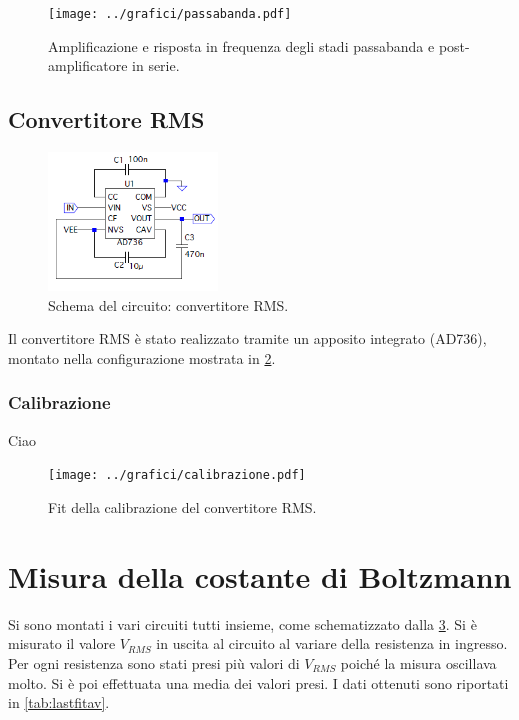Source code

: \documentclass[a4paper,10pt]{article}
\begin{document}
\begin{figure}[H]
	\centering
	\texttt{[image: ../grafici/passabanda.pdf]}
	\vspace*{10pt}
	\caption{Amplificazione e risposta in frequenza degli stadi passabanda e post-amplificatore in serie.}
	\label{fig:bandpass}
\end{figure}

\subsection{Convertitore RMS}

\begin{figure}
	\vspace{-10pt}
	\centering
	\includegraphics[width=0.4\textwidth]{../grafici/RMSconverter.png}
	\vspace{-12pt}
	\caption{Schema del circuito: convertitore RMS.}
	\label{fig:RMSconv}
	\vspace{-6pt}
\end{figure}

Il convertitore RMS è stato realizzato tramite un apposito integrato (AD736), montato nella configurazione mostrata in \cref{fig:RMSconv}.

\subsubsection*{Calibrazione}

Ciao

\begin{figure}[H]
	\centering
	\texttt{[image: ../grafici/calibrazione.pdf]}
	\vspace*{10pt}
	\caption{Fit della calibrazione del convertitore RMS.}
	\label{fig:blocks}
\end{figure}

\section{Misura della costante di Boltzmann}
Si sono montati i vari circuiti tutti insieme, come schematizzato dalla \cref{fig:blocks}. Si è misurato il valore $V_{RMS}$ in uscita al circuito al variare della resistenza in ingresso. Per ogni resistenza sono stati presi più valori di $V_{RMS}$ poiché la misura oscillava molto. Si è poi effettuata una media dei valori presi. I dati ottenuti sono riportati in \cref{tab:lastfitav}.
\end{document}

*TASK:* Return the data verbatim, leaving out the pictures it holds.

*SOLUTION FOR THIS PROBLEM:*
Source code

: \documentclass[a4paper,10pt]{article}
\begin{document}
\begin{figure}[H]
	\centering
	\texttt{[image: ../grafici/passabanda.pdf]}
	\vspace*{10pt}
	\caption{Amplificazione e risposta in frequenza degli stadi passabanda e post-amplificatore in serie.}
	\label{fig:bandpass}
\end{figure}

\subsection{Convertitore RMS}

\begin{figure}
	\vspace{-10pt}
	\centering
	\includegraphics[width=0.4\textwidth]{../grafici/RMSconverter.png}
	\vspace{-12pt}
	\caption{Schema del circuito: convertitore RMS.}
	\label{fig:RMSconv}
	\vspace{-6pt}
\end{figure}

Il convertitore RMS è stato realizzato tramite un apposito integrato (AD736), montato nella configurazione mostrata in \cref{fig:RMSconv}.

\subsubsection*{Calibrazione}

Ciao

\begin{figure}[H]
	\centering
	\texttt{[image: ../grafici/calibrazione.pdf]}
	\vspace*{10pt}
	\caption{Fit della calibrazione del convertitore RMS.}
	\label{fig:blocks}
\end{figure}

\section{Misura della costante di Boltzmann}
Si sono montati i vari circuiti tutti insieme, come schematizzato dalla \cref{fig:blocks}. Si è misurato il valore $V_{RMS}$ in uscita al circuito al variare della resistenza in ingresso. Per ogni resistenza sono stati presi più valori di $V_{RMS}$ poiché la misura oscillava molto. Si è poi effettuata una media dei valori presi. I dati ottenuti sono riportati in \cref{tab:lastfitav}.
\end{document}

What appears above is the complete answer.